The Grizzly Gulch fire has grown to 6,200 acres, nearly 10 square miles, officials said Monday morning.

The fire burned in several areas in the Black Hills through Sunday night, said Ivan Irskine, a fire behavior analyst.

"It really didn't lay down at all," Irskine said.

Winds were gusty Monday morning but Irskine expected them to become lighter by the afternoon and shift Tuesday, pushing the fire back into itself.

Federal officials took charge of firefighting efforts Monday morning. State officials had been coordinating efforts through the weekend.

One fire official said much of the day would be spent developing more coordinated and larger attacks on the blaze.

"What we need to try to concentrate on today is connecting the dots," said Beth Lund, day operations chief for the fire fighting effort.

The day crew of firefighters were told Monday morning there was a shortage of hand tools and of lunches. But officials said a complete fire camp would be set up later in the day.
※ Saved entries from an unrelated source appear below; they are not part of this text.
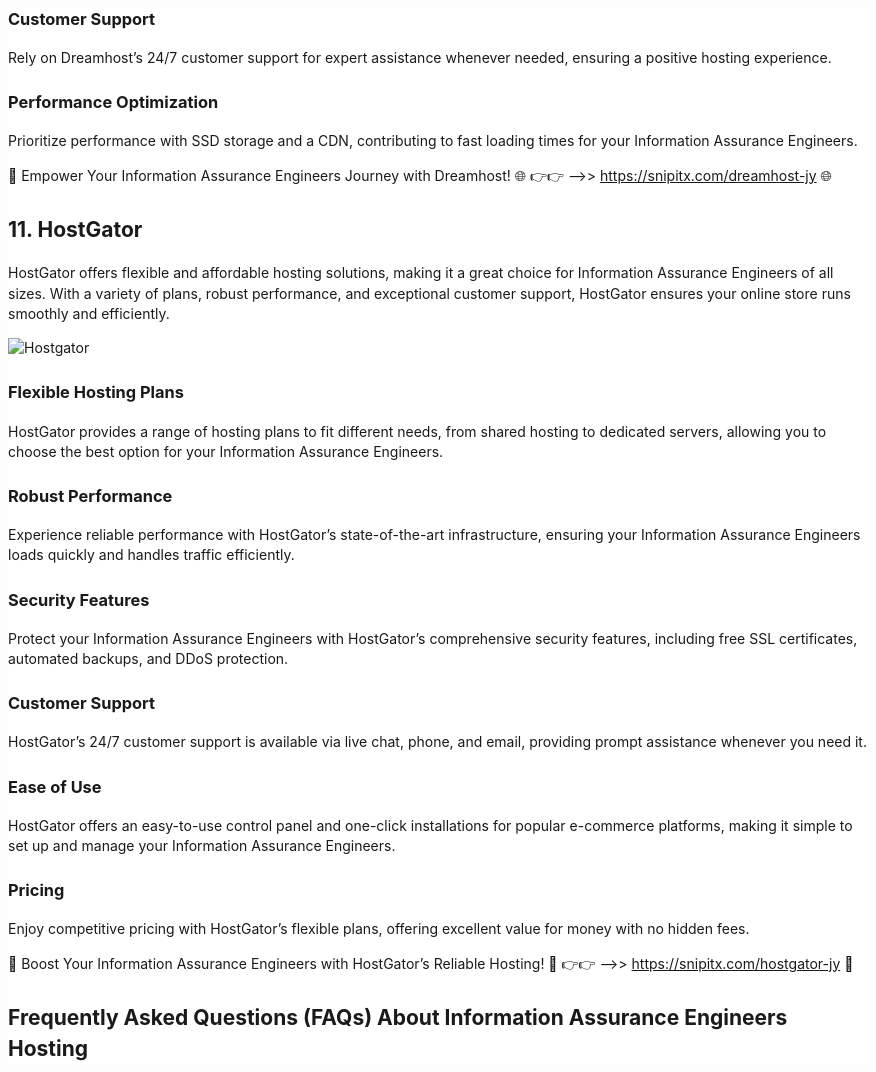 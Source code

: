 ### Customer Support
Rely on Dreamhost’s 24/7 customer support for expert assistance whenever needed, ensuring a positive hosting experience.

### Performance Optimization
Prioritize performance with SSD storage and a CDN, contributing to fast loading times for your Information Assurance Engineers.

🚀 Empower Your Information Assurance Engineers Journey with Dreamhost! 🌐
👉👉 -->> https://snipitx.com/dreamhost-jy 🌐

## 11. HostGator

HostGator offers flexible and affordable hosting solutions, making it a great choice for Information Assurance Engineers of all sizes. With a variety of plans, robust performance, and exceptional customer support, HostGator ensures your online store runs smoothly and efficiently.

![Hostgator](https://i.imgur.com/SNC0dSu.jpeg "Hostgator Hosting")

### Flexible Hosting Plans
HostGator provides a range of hosting plans to fit different needs, from shared hosting to dedicated servers, allowing you to choose the best option for your Information Assurance Engineers.

### Robust Performance
Experience reliable performance with HostGator’s state-of-the-art infrastructure, ensuring your Information Assurance Engineers loads quickly and handles traffic efficiently.

### Security Features
Protect your Information Assurance Engineers with HostGator’s comprehensive security features, including free SSL certificates, automated backups, and DDoS protection.

### Customer Support
HostGator’s 24/7 customer support is available via live chat, phone, and email, providing prompt assistance whenever you need it.

### Ease of Use
HostGator offers an easy-to-use control panel and one-click installations for popular e-commerce platforms, making it simple to set up and manage your Information Assurance Engineers.

### Pricing
Enjoy competitive pricing with HostGator’s flexible plans, offering excellent value for money with no hidden fees.

🌟 Boost Your Information Assurance Engineers with HostGator’s Reliable Hosting! 🚀
👉👉 -->> https://snipitx.com/hostgator-jy 🚀

## Frequently Asked Questions (FAQs) About Information Assurance Engineers Hosting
Airplanes were expected to continue assisting fire fighting efforts and two helicopters with large water buckets were being brought in.

The fire apparently started Saturday southeast of Deadwood in the Grizzly Gulch area. Since then it has prompted the evacuation of Deadwood and parts of Lead.

A marginal fire line had been established Sunday night on the north side of Lead, one of the hot spots for the blaze, said Paul Johnson of the Rapid City Fire Department. Firefighters set small fires in that area to burn up some of the extra fuel ahead of the approaching wildfire, he said.

"We had a fair amount of work to do because of the winds, but everything was under control," Johnson said.